Shisha Pangma Expedition

Shisha Pangma Expedition

Shisha Pangma — the serene giant of Tibet, a hidden Himalayan treasure.

Book Now

Expedition Overview

What is the Shishapangma Expedition?

Stand on a summit entirely in Tibet — no national border beneath your boots, only the vast grasslands of the Tibetan Plateau rolling away in every direction — and you will understand why Shishapangma occupies a singular place in the history of mountaineering. At 8,027m / 26,335ft, it is the fourteenth and final of the world's 8,000m peaks to receive a first ascent. It is also the only 8,000m peak situated entirely within the Tibet Autonomous Region of China. No crowds. No queues. An expedition experience that remains genuinely scarce — fewer people have stood on Shishapangma's Main Summit than on almost any other eight-thousander.

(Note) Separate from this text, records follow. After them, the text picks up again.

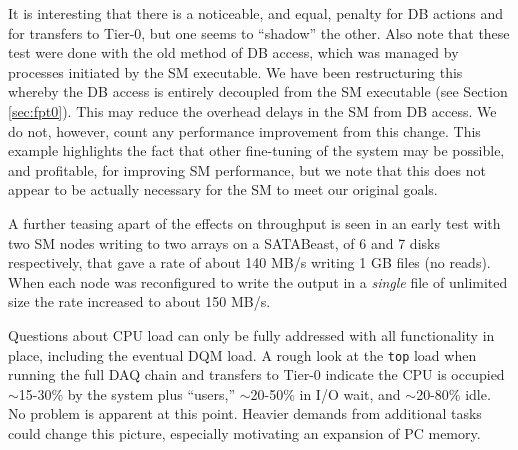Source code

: It is interesting that there is a noticeable, and equal,  penalty for DB actions
and for transfers to Tier-0, but one seems to ``shadow'' the other.
Also note that these test were done with the old method of DB access, which was managed 
by processes initiated by the SM executable. We have been  restructuring this whereby
the DB access is entirely decoupled from the SM executable (see Section \ref{sec:fpt0}).
This may reduce the overhead delays in the SM from DB access.
We do not, however, count any performance improvement from this change.
This example highlights the fact that other fine-tuning of the system may be possible,
and profitable, for improving SM performance, but we note that this does not appear 
to be actually necessary for the SM to meet our original goals.

A further teasing apart of the effects on throughput is seen in an early
test with two SM nodes writing to two arrays on a SATABeast, of 6 and 7 disks respectively,
that gave a rate of about 140 MB/s writing 1 GB files (no reads).
When each node was reconfigured to write the output in a {\it single} file of unlimited
size the rate increased to about  150 MB/s.

Questions about CPU load can only be fully addressed with all functionality
in place, including the eventual DQM load.
A rough look at the \verb+top+ load when running the full DAQ chain and
transfers to Tier-0 indicate the CPU is occupied $\sim$15-30\% by the system plus ``users,''
$\sim$20-50\% in I/O wait, and $\sim$20-80\% idle.
No problem is apparent at this point.
Heavier demands from additional tasks could change this picture, 
especially motivating an expansion of PC memory.

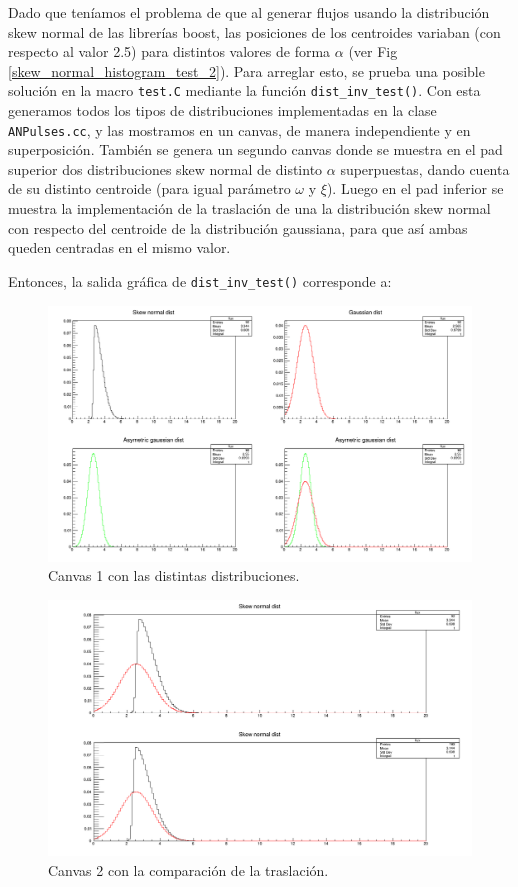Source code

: \documentclass[11pt,letterpaper]{article}
\begin{document}
Dado que teníamos el problema de que al generar flujos usando la distribución skew normal de las librerías boost, las posiciones de los centroides variaban (con respecto al valor 2.5) para distintos valores de forma $\alpha$ (ver Fig \ref{skew_normal_histogram_test_2}). 
Para arreglar esto, se prueba una posible solución en la macro \verb|test.C| mediante la función \verb|dist_inv_test()|. Con esta generamos todos los tipos de distribuciones implementadas en la clase \verb|ANPulses.cc|, y las mostramos en un canvas, de manera independiente y en superposición. También se genera un segundo canvas donde se muestra  en el pad superior dos distribuciones skew normal de distinto $\alpha$ superpuestas, dando cuenta de su distinto centroide (para igual parámetro $\omega$ y $\xi$). Luego en el pad inferior se muestra la implementación de la traslación de una la distribución skew normal con respecto del centroide de la distribución gaussiana, para que así ambas queden centradas en el mismo valor.

Entonces, la salida gráfica de \verb|dist_inv_test()| corresponde a:

\begin{figure}[H]
    \includegraphics[width=1.\textwidth]{img/salida_dist_inv_test_c1.png}
    \centering
     \cprotect\caption{Canvas 1 con las distintas distribuciones.} 
\label{plot_salida_dist_inv_test_c1}
\end{figure}

\begin{figure}[H]
    \includegraphics[width=1.\textwidth]{img/salida_dist_inv_test_c2.png}
    \centering
     \cprotect\caption{Canvas 2 con la comparación de la traslación.} 
\label{plot_salida_dist_inv_test_c2}
\end{figure}
\end{document}
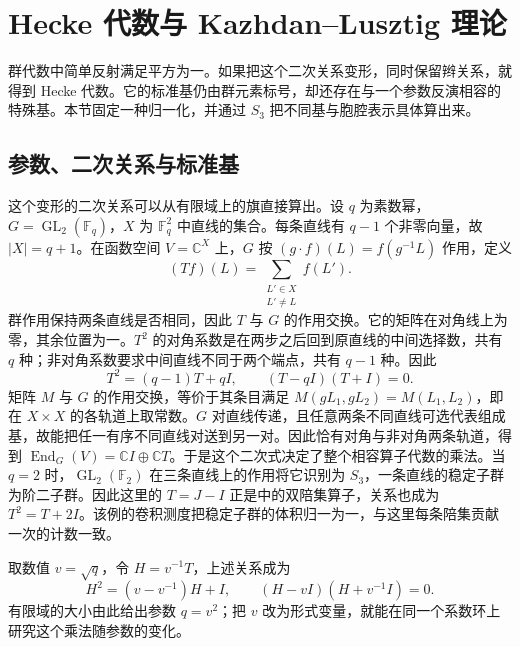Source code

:%
%
\section{Hecke 代数与 Kazhdan--Lusztig 理论}
\label{b5:sec:A04}

群代数中简单反射满足平方为一。如果把这个二次关系变形，同时保留辫关系，就得到 Hecke 代数。它的标准基仍由群元素标号，却还存在与一个参数反演相容的特殊基。本节固定一种归一化，并通过 \(S_3\) 把不同基与胞腔表示具体算出来。

\subsection{参数、二次关系与标准基}
\label{b5:subsec:A04:01}

这个变形的二次关系可以从有限域上的旗直接算出。设 \(q\) 为素数幂，\(G=\operatorname{GL}_2(\mathbb F_q)\)，\(X\) 为 \(\mathbb F_q^2\) 中直线的集合。每条直线有 \(q-1\) 个非零向量，故 \(|X|=q+1\)。在函数空间 \(V=\mathbb C^X\) 上，\(G\) 按 \((g\cdot f)(L)=f(g^{-1}L)\) 作用，定义
\[
	(Tf)(L)=\sum_{\substack{L'\in X\\L'\ne L}}f(L').
\]
群作用保持两条直线是否相同，因此 \(T\) 与 \(G\) 的作用交换。它的矩阵在对角线上为零，其余位置为一。\(T^2\) 的对角系数是在两步之后回到原直线的中间选择数，共有 \(q\) 种；非对角系数要求中间直线不同于两个端点，共有 \(q-1\) 种。因此
\[
	T^2=(q-1)T+qI,\qquad (T-qI)(T+I)=0.
\]
矩阵 \(M\) 与 \(G\) 的作用交换，等价于其条目满足 \(M(gL_1,gL_2)=M(L_1,L_2)\)，即在 \(X\times X\) 的各轨道上取常数。\(G\) 对直线传递，且任意两条不同直线可选代表组成基，故能把任一有序不同直线对送到另一对。因此恰有对角与非对角两条轨道，得到 \(\operatorname{End}_G(V)=\mathbb C I\oplus\mathbb C T\)。于是这个二次式决定了整个相容算子代数的乘法。当 \(q=2\) 时，\(\operatorname{GL}_2(\mathbb F_2)\) 在三条直线上的作用将它识别为 \(S_3\)，一条直线的稳定子群为阶二子群。因此这里的 \(T=J-I\) 正是中的双陪集算子，关系也成为 \(T^2=T+2I\)。该例的卷积测度把稳定子群的体积归一为一，与这里每条陪集贡献一次的计数一致。

\ProseParagraphBreak
取数值 \(v=\sqrt q\)，令 \(H=v^{-1}T\)，上述关系成为
\[
	H^2=(v-v^{-1})H+I,\qquad (H-vI)(H+v^{-1}I)=0.
\]
有限域的大小由此给出参数 \(q=v^2\)；把 \(v\) 改为形式变量，就能在同一个系数环上研究这个乘法随参数的变化。

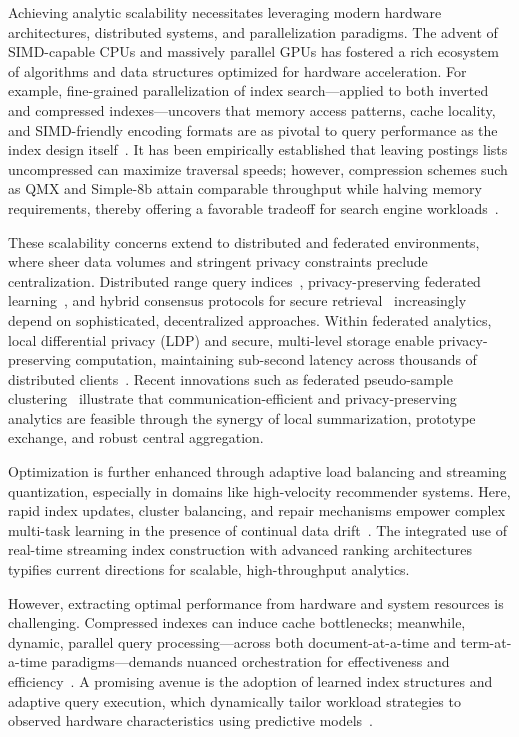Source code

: \documentclass[sigconf]{acmart}
\begin{document}
Achieving analytic scalability necessitates leveraging modern hardware architectures, distributed systems, and parallelization paradigms. The advent of SIMD-capable CPUs and massively parallel GPUs has fostered a rich ecosystem of algorithms and data structures optimized for hardware acceleration. For example, fine-grained parallelization of index search—applied to both inverted and compressed indexes—uncovers that memory access patterns, cache locality, and SIMD-friendly encoding formats are as pivotal to query performance as the index design itself~\cite{ref16,ref18,ref32,ref49,ref94,ref96}. It has been empirically established that leaving postings lists uncompressed can maximize traversal speeds; however, compression schemes such as QMX and Simple-8b attain comparable throughput while halving memory requirements, thereby offering a favorable tradeoff for search engine workloads~\cite{ref94}.

These scalability concerns extend to distributed and federated environments, where sheer data volumes and stringent privacy constraints preclude centralization. Distributed range query indices~\cite{ref39}, privacy-preserving federated learning~\cite{ref15,ref19}, and hybrid consensus protocols for secure retrieval~\cite{ref17} increasingly depend on sophisticated, decentralized approaches. Within federated analytics, local differential privacy (LDP) and secure, multi-level storage enable privacy-preserving computation, maintaining sub-second latency across thousands of distributed clients~\cite{ref19}. Recent innovations such as federated pseudo-sample clustering~\cite{ref20} illustrate that communication-efficient and privacy-preserving analytics are feasible through the synergy of local summarization, prototype exchange, and robust central aggregation.

Optimization is further enhanced through adaptive load balancing and streaming quantization, especially in domains like high-velocity recommender systems. Here, rapid index updates, cluster balancing, and repair mechanisms empower complex multi-task learning in the presence of continual data drift~\cite{ref75}. The integrated use of real-time streaming index construction with advanced ranking architectures typifies current directions for scalable, high-throughput analytics.

However, extracting optimal performance from hardware and system resources is challenging. Compressed indexes can induce cache bottlenecks; meanwhile, dynamic, parallel query processing—across both document-at-a-time and term-at-a-time paradigms—demands nuanced orchestration for effectiveness and efficiency~\cite{ref32,ref94}. A promising avenue is the adoption of learned index structures and adaptive query execution, which dynamically tailor workload strategies to observed hardware characteristics using predictive models~\cite{ref29,ref70,ref97,ref118}.
\end{document}
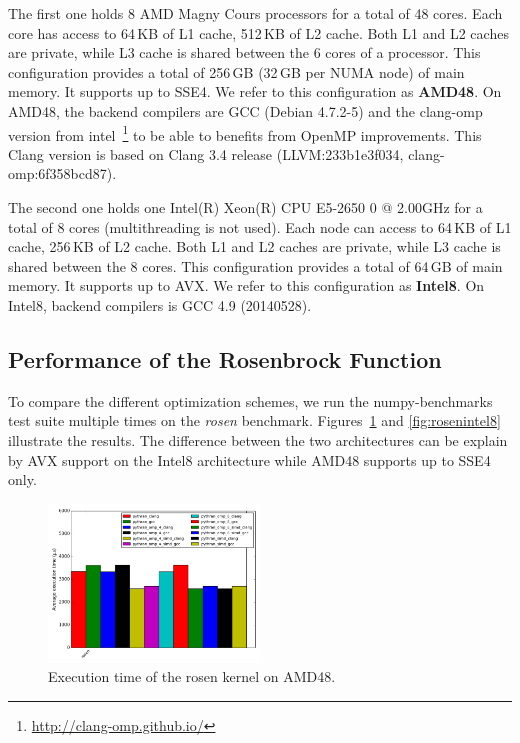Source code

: \documentclass[10pt, preprint]{sigplanconf}
\begin{document}
The first one holds 8 AMD Magny Cours processors for a
total of 48 cores. Each core has access to 64\,KB of L1 cache,
512\,KB of L2 cache. Both L1 and L2 caches are private, while L3 cache
is shared between the 6 cores of a processor. This configuration
provides a total of 256\,GB (32\,GB per NUMA node) of main memory. It supports
up to SSE4. We refer to this configuration as \textbf{AMD48}.
On AMD48, the backend compilers are GCC (Debian 4.7.2-5) and the clang-omp
version from intel~\footnote{\url{http://clang-omp.github.io/}} to be able to
benefits from OpenMP improvements. This Clang version is based on Clang 3.4
release (LLVM:233b1e3f034, clang-omp:6f358bcd87).


The second one holds one Intel(R) Xeon(R) CPU E5-2650 0 @ 2.00GHz for a total of
8 cores (multithreading is not used). Each node can access to 64\,KB of L1
cache, 256\,KB of L2 cache. Both L1 and L2 caches are private, while L3 cache
is shared between the 8 cores. This configuration provides a total of 64\,GB of 
main memory. It supports up to AVX. We refer to this configuration as
\textbf{Intel8}.
On Intel8, backend compilers is GCC 4.9 (20140528).


\subsection{Performance of the Rosenbrock Function}

To compare the different optimization schemes, we run the numpy-benchmarks test
suite multiple times on the \textit{rosen} benchmark.
Figures~\ref{fig:rosenamd48} and \ref{fig:rosenintel8} illustrate the results.
The difference between the two architectures can be explain by AVX support on
the Intel8 architecture while AMD48 supports up to SSE4 only.

\begin{figure}[t]
\centering
\includegraphics[width=0.5\textwidth]{rosen_amd48.png}
\caption{Execution time of the rosen kernel on AMD48.}
\label{fig:rosenamd48}
\end{figure}
\end{document}
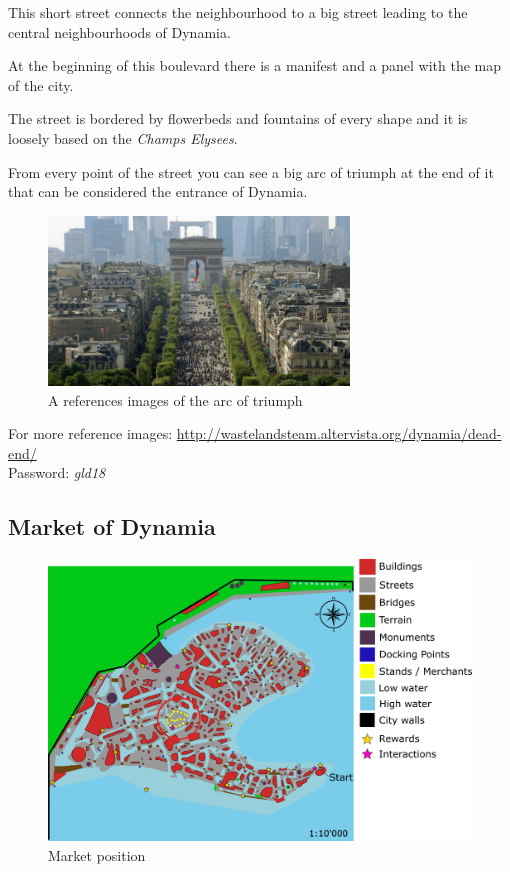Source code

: This short street connects the neighbourhood to a big street leading to the central neighbourhoods of Dynamia.

At the beginning of this boulevard there is a manifest and a panel with the map of the city.

The street is bordered by flowerbeds and fountains of every shape and it is loosely based on the \textit{Champs Elysees}.

From every point of the street you can see a big arc of triumph at the end of it that can be considered the entrance of Dynamia.

\begin{figure}[H]
  \centering
  \includegraphics[width=8cm]{Images/Landmarks/arcOfTriumph}
  \caption{A references images of the arc of triumph}
\end{figure}

For more reference images: \url{http://wastelandsteam.altervista.org/dynamia/dead-end/}\\
Password: \textit{gld18}

\subsection{Market of Dynamia}
\begin{figure}[H]
  \centering
  \includegraphics[width=12cm]{Images/Maps/dynamia_market}
  \caption{Market position}
\end{figure}

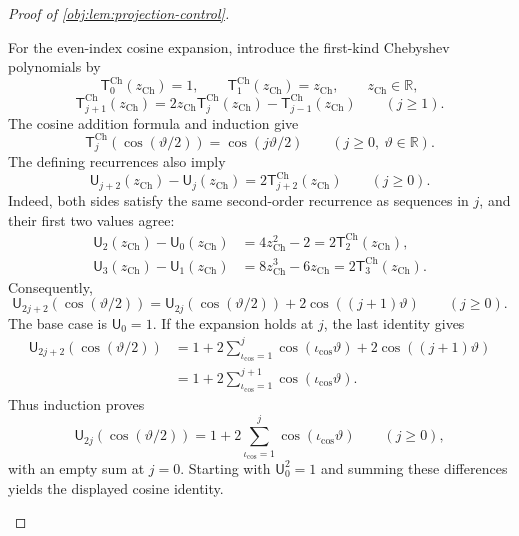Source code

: \documentclass[11pt]{article}
\begin{document}
\begin{proof}[Proof of \cref{obj:lem:projection-control}]
\begin{enumerate}
For the even-index cosine expansion, introduce the first-kind Chebyshev polynomials by
\[
\mathsf T^{\mathrm{Ch}}_0(z_{\mathrm{Ch}})=1,
\qquad
\mathsf T^{\mathrm{Ch}}_1(z_{\mathrm{Ch}})=z_{\mathrm{Ch}},
\qquad z_{\mathrm{Ch}}\in\mathbb R,
\]
\[
\mathsf T^{\mathrm{Ch}}_{j+1}(z_{\mathrm{Ch}})
=2z_{\mathrm{Ch}}\mathsf T^{\mathrm{Ch}}_j(z_{\mathrm{Ch}})
 -\mathsf T^{\mathrm{Ch}}_{j-1}(z_{\mathrm{Ch}})
\qquad(j\ge1).
\]
The cosine addition formula and induction give
\[
\mathsf T^{\mathrm{Ch}}_j(\cos(\vartheta/2))
=\cos(j\vartheta/2)
\qquad(j\ge0,\ \vartheta\in\mathbb R).
\]
The defining recurrences also imply
\[
\mathsf U_{j+2}(z_{\mathrm{Ch}})-\mathsf U_j(z_{\mathrm{Ch}})
=2\mathsf T^{\mathrm{Ch}}_{j+2}(z_{\mathrm{Ch}})
\qquad(j\ge0).
\]
Indeed, both sides satisfy the same second-order recurrence as sequences in \(j\), and their first two values agree:
\[
\begin{aligned}
\mathsf U_2(z_{\mathrm{Ch}})-\mathsf U_0(z_{\mathrm{Ch}})
&=4z_{\mathrm{Ch}}^2-2
 =2\mathsf T^{\mathrm{Ch}}_2(z_{\mathrm{Ch}}),\\
\mathsf U_3(z_{\mathrm{Ch}})-\mathsf U_1(z_{\mathrm{Ch}})
&=8z_{\mathrm{Ch}}^3-6z_{\mathrm{Ch}}
 =2\mathsf T^{\mathrm{Ch}}_3(z_{\mathrm{Ch}}).
\end{aligned}
\]
Consequently,
\[
\mathsf U_{2j+2}(\cos(\vartheta/2))
=\mathsf U_{2j}(\cos(\vartheta/2))
 +2\cos((j+1)\vartheta)
\qquad(j\ge0).
\]
The base case is \(\mathsf U_0=1\). If the expansion holds at \(j\), the last identity gives
\[
\begin{aligned}
\mathsf U_{2j+2}(\cos(\vartheta/2))
&=1+2\sum_{\iota_{\mathrm{cos}}=1}^{j}
 \cos(\iota_{\mathrm{cos}}\vartheta)
 +2\cos((j+1)\vartheta)\\
&=1+2\sum_{\iota_{\mathrm{cos}}=1}^{j+1}
 \cos(\iota_{\mathrm{cos}}\vartheta).
\end{aligned}
\]
Thus induction proves
\[
\mathsf U_{2j}(\cos(\vartheta/2))
=1+2\sum_{\iota_{\mathrm{cos}}=1}^{j}
 \cos(\iota_{\mathrm{cos}}\vartheta)
\qquad(j\ge0),
\]
with an empty sum at \(j=0\).
Starting with \(\mathsf U_0^2=1\) and summing these differences yields the displayed cosine identity.


\end{enumerate}
\end{proof}
\end{document}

Shishapangma sits in the Langtang Himal of Southern Tibet, and its administration falls entirely under Chinese authority — all climbing permits are issued by the Chinese Mountaineering Association (CMA). The mountain was first summited on 2 May 1964, when Hsu Ching led a Chinese expedition to the top via the Northwest Face, closing the final chapter of the fourteen first ascents. It was opened to foreign parties in 1980, and the Northwest Face / North Ridge remains the standard commercial route. The mountain presents two summits: the Central Summit at 8,013m and the higher Main Summit at 8,027m, separated by a narrow, exposed knife-edge traverse that is the expedition's defining crux.

The AltiPro Adventures Shishapangma Expedition 2027 is a 45-day full-board autumn expedition departing Kathmandu in September, crossing into Tibet at Rasuwagadhi / Kerung, and ascending the Tibetan Plateau through Nyalam and Tingri to Base Camp at 5,000m / 16,404ft. The overland drive itself forms a natural acclimatization ladder before a climber sets foot on the mountain. The expedition operates with a maximum of eight climbers, a guaranteed 1:1 Climbing Sherpa ratio, three oxygen cylinders per climber, a resident Expedition Doctor, and 6-hourly summit weather forecasting. The summit push targets the true Main Summit — not the Central Summit, which many teams accept as their endpoint.

8,027m / 26,335ft Northwest Face / North Ridge Tibet Autonomous Region 45 Days Autumn Season Grade: D+ / Extreme Altitude Max 8 Climbers Main Summit — 8,027m

Why Climb Shishapangma?

The Last of the Fourteen — A Summit That Waited

Shishapangma was the final 8,000m peak to receive a first ascent, reached in 1964 after all thirteen others had been climbed. That long wait preserved something here that busier summits have surrendered — a genuine remoteness, an absence of the infrastructure and crowds that define the well-trodden 8,000m circuit.

The Only 8,000m Peak Entirely in Tibet

Every other 8,000m peak either sits in Nepal or straddles a border. Shishapangma is the sole exception — entirely within the Tibet Autonomous Region, under Chinese administration, with permits issued by the CMA rather than Nepal's government. This gives the expedition a character and an approach route unlike any other in the 8,000m world.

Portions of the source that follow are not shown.